▶ Required action: From the data below, return each line in which the string "MediaPipe" is found.

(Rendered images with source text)
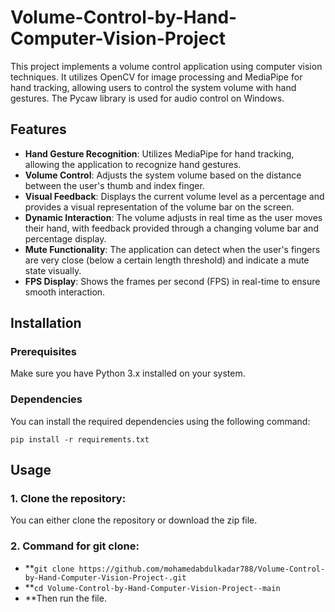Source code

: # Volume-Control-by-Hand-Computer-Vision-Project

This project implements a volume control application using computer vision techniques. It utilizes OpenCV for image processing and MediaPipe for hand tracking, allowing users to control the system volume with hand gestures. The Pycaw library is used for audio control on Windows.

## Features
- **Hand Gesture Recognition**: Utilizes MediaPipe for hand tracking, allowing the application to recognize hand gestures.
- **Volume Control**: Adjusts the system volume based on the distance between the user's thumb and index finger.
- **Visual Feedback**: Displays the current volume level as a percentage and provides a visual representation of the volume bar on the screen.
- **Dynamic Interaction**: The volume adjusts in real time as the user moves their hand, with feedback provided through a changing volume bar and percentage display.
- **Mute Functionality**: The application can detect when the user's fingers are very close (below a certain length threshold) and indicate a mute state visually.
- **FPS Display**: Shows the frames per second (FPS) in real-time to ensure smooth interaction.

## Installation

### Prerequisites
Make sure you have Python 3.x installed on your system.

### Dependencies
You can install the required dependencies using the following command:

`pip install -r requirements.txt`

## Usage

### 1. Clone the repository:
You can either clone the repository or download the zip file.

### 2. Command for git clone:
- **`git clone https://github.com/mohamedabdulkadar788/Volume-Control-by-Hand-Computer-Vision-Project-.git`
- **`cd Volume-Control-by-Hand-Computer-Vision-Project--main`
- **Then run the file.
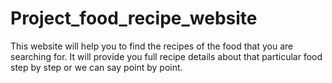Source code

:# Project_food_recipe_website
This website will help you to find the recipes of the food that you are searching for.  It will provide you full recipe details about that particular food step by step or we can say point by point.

▶ Task solution:
This project implements a volume control application using computer vision techniques. It utilizes OpenCV for image processing and MediaPipe for hand tracking, allowing users to control the system volume with hand gestures. The Pycaw library is used for audio control on Windows.
- **Hand Gesture Recognition**: Utilizes MediaPipe for hand tracking, allowing the application to recognize hand gestures.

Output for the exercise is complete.